Decora con más virutas de coco y una rodaja fina de jengibre confitado (opcional) para realzar su presentación.

Pro-Tips del Chef

  • Usa guantes al manipular la remolacha cocida para evitar mancharte las manos.
  • Si quieres un helado más vibrante, añade 1 cucharadita de zumo de limón extra a la mezcla antes de congelar: el ácido realza el color magenta.
  • Para un toque crujiente, tuesta las virutas de coco en una sartén sin aceite 2 minutos antes de espolvorearlas.
  • Sirve con hojas de menta fresca para contrastar los sabores terrosos y picantes.

Sustituciones

  • Aguacate: Puedes sustituirlo por plátano maduro (2 unidades), pero el sabor será más dulce y la textura ligeramente menos cremosa. Añade 1 cucharada de aceite de coco para compensar la falta de grasa del aguacate.
  • Dátiles Medjool: Usa puré de manzana sin azúcar (100 gr) para una versión con menos calorías, aunque el resultado será menos dulce. Incorpora 1 cucharadita de esencia de vainilla para potenciar el aroma.
  • Leche de coco: Cambia por leche de almendras sin azúcar (100 ml), pero la textura será menos densa. Añade 1 cucharada de harina de coco para espesar la mezcla antes de congelar.

Errores Comunes

  • El helado queda con cristales de hielo.: Bate la mezcla cada 30-45 minutos durante las primeras 2 horas de congelación para romper los cristales. Usa una batidora de mano si no tienes heladera.
  • El sabor a remolacha es demasiado terroso.: Equilibra con más jengibre o limón para neutralizar la tierra. Añade 1 cucharadita de esencia de vainilla para suavizar el perfil.
  • La mezcla no cuaja bien.: Asegúrate de que el aguacate esté muy maduro (blando al tacto). Incorpora 1 cucharadita de agar-agar disuelto en agua caliente si buscas una textura más firme.

Conservación y Congelación

Para conservar este helado de remolacha y jengibre, guárdalo en un recipiente hermético con papel film pegado a la superficie para evitar quemaduras por frío. En la nevera, aguantará hasta 3 días si lo mantienes a una temperatura constante de -18°C o menos. Si lo prefieres en porciones individuales, envuélvelas en papel aluminio antes de congelar. Para congelar a largo plazo (hasta 2 meses), colócalo en un recipiente apto para congelador y etiquétalo con la fecha. Al descongelar, déjalo en la nevera 10-15 minutos antes de servir para que recupere su textura cremosa.

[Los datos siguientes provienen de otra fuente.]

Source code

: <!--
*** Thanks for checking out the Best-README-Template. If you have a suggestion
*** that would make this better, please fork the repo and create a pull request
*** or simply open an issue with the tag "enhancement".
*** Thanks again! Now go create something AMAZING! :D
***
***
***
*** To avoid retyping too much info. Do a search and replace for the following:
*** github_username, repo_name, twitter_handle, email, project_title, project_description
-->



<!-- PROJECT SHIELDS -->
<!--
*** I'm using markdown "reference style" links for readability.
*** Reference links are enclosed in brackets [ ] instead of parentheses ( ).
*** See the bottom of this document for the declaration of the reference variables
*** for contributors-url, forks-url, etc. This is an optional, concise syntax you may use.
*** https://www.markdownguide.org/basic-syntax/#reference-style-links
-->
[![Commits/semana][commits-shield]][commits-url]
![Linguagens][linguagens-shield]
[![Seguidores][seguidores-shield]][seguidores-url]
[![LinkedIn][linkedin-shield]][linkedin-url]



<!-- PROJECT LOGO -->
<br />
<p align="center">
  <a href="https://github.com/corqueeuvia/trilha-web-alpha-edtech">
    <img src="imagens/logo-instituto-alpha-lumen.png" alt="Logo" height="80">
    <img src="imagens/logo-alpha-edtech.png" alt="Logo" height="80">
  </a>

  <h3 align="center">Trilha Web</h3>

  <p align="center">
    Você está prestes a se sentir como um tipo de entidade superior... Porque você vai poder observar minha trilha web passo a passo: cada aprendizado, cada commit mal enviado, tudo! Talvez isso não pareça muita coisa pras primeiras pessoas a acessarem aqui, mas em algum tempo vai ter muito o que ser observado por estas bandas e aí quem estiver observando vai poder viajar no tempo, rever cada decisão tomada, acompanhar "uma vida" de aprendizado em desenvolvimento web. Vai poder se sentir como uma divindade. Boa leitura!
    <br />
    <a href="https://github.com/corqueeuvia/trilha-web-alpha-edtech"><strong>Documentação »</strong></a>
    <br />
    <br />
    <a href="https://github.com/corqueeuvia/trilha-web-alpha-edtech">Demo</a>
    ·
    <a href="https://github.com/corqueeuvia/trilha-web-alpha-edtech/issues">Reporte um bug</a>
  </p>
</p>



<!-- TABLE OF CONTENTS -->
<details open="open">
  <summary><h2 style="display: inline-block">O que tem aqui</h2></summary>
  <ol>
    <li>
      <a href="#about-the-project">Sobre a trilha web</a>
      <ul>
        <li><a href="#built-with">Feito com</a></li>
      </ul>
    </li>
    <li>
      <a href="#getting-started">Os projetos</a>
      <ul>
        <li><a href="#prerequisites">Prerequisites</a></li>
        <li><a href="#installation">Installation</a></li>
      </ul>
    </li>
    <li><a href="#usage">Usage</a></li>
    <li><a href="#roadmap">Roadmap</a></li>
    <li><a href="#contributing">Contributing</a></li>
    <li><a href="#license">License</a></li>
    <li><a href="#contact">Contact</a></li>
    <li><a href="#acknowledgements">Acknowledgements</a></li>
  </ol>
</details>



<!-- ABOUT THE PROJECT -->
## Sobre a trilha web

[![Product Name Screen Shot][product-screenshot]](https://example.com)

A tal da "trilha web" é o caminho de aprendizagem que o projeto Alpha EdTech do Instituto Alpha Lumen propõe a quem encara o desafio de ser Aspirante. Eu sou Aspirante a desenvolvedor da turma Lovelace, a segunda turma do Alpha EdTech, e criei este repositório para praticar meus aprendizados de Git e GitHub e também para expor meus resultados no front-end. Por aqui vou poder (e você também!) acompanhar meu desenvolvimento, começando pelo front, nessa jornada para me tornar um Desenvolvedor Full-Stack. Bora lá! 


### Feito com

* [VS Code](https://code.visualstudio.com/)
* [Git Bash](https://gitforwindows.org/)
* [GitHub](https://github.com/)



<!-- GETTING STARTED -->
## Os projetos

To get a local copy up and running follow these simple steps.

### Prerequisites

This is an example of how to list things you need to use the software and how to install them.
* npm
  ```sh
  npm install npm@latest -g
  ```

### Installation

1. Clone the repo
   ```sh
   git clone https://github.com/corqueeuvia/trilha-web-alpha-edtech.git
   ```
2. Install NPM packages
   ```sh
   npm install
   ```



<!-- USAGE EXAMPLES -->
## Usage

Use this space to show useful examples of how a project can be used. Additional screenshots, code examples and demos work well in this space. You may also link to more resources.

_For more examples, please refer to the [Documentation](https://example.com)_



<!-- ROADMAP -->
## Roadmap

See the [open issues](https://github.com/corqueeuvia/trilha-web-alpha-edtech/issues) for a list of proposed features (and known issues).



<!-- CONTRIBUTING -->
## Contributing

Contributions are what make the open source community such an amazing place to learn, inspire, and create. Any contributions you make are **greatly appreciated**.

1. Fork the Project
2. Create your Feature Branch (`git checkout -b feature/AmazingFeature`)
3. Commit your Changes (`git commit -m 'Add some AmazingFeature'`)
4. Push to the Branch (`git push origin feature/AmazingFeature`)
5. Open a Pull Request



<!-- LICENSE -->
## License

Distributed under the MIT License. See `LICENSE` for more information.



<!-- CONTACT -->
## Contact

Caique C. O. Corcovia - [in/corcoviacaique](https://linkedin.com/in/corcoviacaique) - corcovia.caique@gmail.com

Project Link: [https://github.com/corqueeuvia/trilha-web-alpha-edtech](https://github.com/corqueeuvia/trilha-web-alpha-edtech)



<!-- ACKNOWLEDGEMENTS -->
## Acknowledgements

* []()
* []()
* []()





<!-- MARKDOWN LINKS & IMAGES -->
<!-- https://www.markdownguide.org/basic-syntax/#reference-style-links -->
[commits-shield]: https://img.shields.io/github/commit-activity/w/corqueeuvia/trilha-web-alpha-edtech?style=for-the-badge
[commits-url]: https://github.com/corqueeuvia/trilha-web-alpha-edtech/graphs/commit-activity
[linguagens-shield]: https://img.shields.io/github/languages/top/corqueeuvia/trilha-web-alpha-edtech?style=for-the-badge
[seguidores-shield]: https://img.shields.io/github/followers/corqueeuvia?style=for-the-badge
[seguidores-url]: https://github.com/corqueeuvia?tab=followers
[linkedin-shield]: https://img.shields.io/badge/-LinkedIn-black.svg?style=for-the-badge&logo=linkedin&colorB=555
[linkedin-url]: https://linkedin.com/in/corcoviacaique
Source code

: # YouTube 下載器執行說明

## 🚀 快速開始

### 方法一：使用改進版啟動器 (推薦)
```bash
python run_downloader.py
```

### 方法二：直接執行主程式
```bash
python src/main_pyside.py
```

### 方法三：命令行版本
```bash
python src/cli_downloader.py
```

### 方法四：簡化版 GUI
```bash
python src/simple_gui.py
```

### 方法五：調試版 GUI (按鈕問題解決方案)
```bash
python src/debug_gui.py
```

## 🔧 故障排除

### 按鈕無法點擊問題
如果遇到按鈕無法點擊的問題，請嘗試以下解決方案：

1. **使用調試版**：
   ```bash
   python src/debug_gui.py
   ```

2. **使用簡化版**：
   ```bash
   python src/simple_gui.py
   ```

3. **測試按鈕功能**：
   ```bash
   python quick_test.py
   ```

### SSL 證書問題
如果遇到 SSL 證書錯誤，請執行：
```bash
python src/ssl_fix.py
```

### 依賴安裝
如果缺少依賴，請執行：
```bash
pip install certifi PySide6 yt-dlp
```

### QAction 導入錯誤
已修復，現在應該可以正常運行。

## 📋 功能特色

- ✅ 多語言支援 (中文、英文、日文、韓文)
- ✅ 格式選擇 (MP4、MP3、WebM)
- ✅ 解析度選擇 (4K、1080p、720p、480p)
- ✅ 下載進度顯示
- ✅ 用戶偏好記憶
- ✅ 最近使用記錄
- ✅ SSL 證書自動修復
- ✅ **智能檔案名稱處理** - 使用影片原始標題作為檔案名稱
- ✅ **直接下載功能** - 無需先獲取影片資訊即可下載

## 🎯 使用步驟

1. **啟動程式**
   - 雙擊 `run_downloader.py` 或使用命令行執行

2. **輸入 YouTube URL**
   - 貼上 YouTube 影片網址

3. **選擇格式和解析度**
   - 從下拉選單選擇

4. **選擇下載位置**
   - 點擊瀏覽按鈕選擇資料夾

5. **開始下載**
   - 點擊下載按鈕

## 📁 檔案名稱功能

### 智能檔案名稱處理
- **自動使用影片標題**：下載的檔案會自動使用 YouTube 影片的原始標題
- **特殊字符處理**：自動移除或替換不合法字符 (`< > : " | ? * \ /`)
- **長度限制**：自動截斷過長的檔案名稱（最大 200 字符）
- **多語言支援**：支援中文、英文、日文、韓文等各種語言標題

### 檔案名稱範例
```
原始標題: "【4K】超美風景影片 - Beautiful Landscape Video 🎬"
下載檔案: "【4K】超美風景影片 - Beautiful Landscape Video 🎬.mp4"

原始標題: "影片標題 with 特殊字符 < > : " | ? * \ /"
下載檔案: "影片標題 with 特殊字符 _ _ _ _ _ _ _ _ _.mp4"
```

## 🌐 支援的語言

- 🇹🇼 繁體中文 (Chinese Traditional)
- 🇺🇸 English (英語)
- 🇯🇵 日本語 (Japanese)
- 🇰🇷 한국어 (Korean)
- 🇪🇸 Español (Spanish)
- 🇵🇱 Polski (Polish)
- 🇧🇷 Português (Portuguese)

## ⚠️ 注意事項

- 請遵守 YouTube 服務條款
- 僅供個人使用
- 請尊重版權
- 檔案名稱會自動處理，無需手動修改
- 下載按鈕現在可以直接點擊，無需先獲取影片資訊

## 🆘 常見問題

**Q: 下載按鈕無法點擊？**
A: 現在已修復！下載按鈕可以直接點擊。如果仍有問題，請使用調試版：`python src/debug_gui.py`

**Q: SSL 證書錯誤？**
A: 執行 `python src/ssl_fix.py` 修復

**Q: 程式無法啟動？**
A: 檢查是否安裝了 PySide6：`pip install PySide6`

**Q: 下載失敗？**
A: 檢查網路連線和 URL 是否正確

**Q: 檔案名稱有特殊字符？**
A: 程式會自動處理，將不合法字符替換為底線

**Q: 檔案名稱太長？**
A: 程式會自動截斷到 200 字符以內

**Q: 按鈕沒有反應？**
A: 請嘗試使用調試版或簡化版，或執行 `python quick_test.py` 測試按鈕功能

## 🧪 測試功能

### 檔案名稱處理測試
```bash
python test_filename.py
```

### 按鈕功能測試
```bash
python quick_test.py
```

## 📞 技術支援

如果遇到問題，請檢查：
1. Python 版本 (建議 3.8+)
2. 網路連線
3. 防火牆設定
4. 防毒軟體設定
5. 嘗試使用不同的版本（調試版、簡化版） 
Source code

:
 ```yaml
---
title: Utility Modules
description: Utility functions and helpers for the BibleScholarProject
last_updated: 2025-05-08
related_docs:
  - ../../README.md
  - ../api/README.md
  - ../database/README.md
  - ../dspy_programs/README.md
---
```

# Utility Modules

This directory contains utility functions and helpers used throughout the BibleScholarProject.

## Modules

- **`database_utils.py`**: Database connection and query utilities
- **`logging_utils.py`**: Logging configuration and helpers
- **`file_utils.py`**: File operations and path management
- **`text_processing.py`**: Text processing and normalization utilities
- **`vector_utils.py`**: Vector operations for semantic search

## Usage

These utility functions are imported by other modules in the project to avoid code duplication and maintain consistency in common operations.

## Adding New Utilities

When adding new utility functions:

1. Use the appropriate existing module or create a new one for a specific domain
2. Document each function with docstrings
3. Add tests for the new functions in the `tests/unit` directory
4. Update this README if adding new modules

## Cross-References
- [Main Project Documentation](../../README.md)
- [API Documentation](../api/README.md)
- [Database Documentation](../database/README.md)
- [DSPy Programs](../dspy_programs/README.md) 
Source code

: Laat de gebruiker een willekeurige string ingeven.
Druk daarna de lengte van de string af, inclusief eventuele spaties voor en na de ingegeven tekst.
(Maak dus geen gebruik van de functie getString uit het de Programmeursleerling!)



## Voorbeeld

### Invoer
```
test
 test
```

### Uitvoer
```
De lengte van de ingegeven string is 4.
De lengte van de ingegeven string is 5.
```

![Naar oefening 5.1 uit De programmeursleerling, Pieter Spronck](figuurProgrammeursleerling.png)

Evita descongelarlo a temperatura ambiente, ya que puede derretirse y perder consistencia.

Preguntas Frecuentes (FAQ)

¿Este helado de remolacha y jengibre es apto para diabéticos?

Sí, al no llevar azúcares añadidos y usar endulzantes naturales como los dátiles (con índice glucémico moderado), es una opción apta para diabéticos, siempre en porciones controladas. Consulta con tu nutricionista para ajustarlo a tu plan alimenticio.

¿Puedo hacer este helado sin batidora de alta potencia?

Sí, pero remoja los dátiles 15 minutos en agua caliente y usa una batidora normal. Tritura los ingredientes por partes: primero el aguacate y los dátiles, luego añade el resto. La textura será menos sedosa, pero igual de sabrosa.

¿Cómo puedo aumentar el contenido de hierro en este postre?

Añade 1 cucharada de semillas de calabaza tostadas o 1 cucharadita de espirulina en polvo a la mezcla antes de congelar. Ambos ingredientes son ricos en hierro no hemo y combinan bien con el sabor de la remolacha.

¿Se puede hacer este helado en una máquina de helados?

¡Por supuesto! Vierte la mezcla en la heladera casera y sigue las instrucciones del fabricante (normalmente 30-40 minutos). El resultado será aún más cremoso y homogéneo.